§ Action item
Set down, word for word, only the lines from the start of the records through the line bearing "- les bleus"; include no pictures.

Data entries
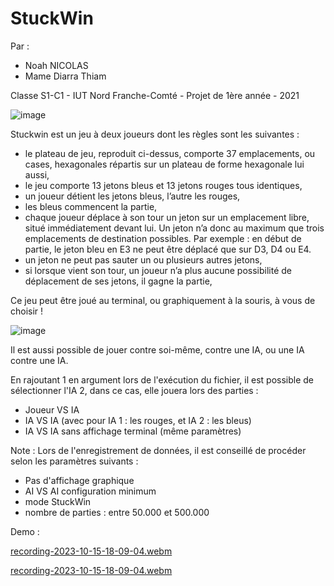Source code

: # StuckWin
Par :
- Noah NICOLAS  
- Mame Diarra Thiam
  
Classe S1-C1 - IUT Nord Franche-Comté - Projet de 1ère année - 2021  

![image](https://github.com/Degree13/StuckWin/assets/53911681/a34e91d3-ad14-46d0-b182-e88427a56e71)


Stuckwin est un jeu à deux joueurs dont les règles sont les suivantes :

- le plateau de jeu, reproduit ci-dessus, comporte 37 emplacements, ou cases, hexagonales répartis sur un plateau de forme hexagonale lui aussi,
- le jeu comporte 13 jetons bleus et 13 jetons rouges tous identiques,
- un joueur détient les jetons bleus, l’autre les rouges,
- les bleus commencent la partie,
- chaque joueur déplace à son tour un jeton sur un emplacement libre, situé immédiatement devant lui. Un jeton n’a donc au maximum que trois emplacements
  de destination possibles. Par exemple : en début de partie, le jeton bleu en E3 ne peut être déplacé que sur D3, D4 ou E4.
- un jeton ne peut pas sauter un ou plusieurs autres jetons,
- si lorsque vient son tour, un joueur n’a plus aucune possibilité de déplacement de ses jetons, il gagne la partie,

Ce jeu peut être joué au terminal, ou graphiquement à la souris, à vous de choisir !

![image](https://github.com/Degree13/StuckWin/assets/53911681/98cb38d6-6442-4b10-92c0-2f0f54039bd4)


Il est aussi possible de jouer contre soi-même, contre une IA, ou une IA contre une IA.

En rajoutant 1 en argument lors de l'exécution du fichier, il est possible de sélectionner l'IA 2, dans ce cas, elle jouera lors des parties :
- Joueur VS IA
- IA VS IA (avec pour IA 1 : les rouges, et IA 2 : les bleus)
- IA VS IA sans affichage terminal (même paramètres)

Note : Lors de l'enregistrement de données, il est conseillé de procéder selon les paramètres suivants :
- Pas d'affichage graphique
- AI VS AI configuration minimum
- mode StuckWin
- nombre de parties : entre 50.000 et 500.000


Demo :

[recording-2023-10-15-18-09-04.webm](https://github.com/Degree13/StuckWin/assets/53911681/89df3543-e130-4d4a-925b-e314e1eb7432)

[recording-2023-10-15-18-09-04.webm](https://github.com/Degree13/StuckWin/assets/53911681/db7af09c-2511-473e-8de9-efea8419ea83)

§ Response box
Source code

: # StuckWin
Par :
- Noah NICOLAS  
- Mame Diarra Thiam
  
Classe S1-C1 - IUT Nord Franche-Comté - Projet de 1ère année - 2021  

![image](https://github.com/Degree13/StuckWin/assets/53911681/a34e91d3-ad14-46d0-b182-e88427a56e71)


Stuckwin est un jeu à deux joueurs dont les règles sont les suivantes :

- le plateau de jeu, reproduit ci-dessus, comporte 37 emplacements, ou cases, hexagonales répartis sur un plateau de forme hexagonale lui aussi,
- le jeu comporte 13 jetons bleus et 13 jetons rouges tous identiques,
- un joueur détient les jetons bleus, l’autre les rouges,
- les bleus commencent la partie,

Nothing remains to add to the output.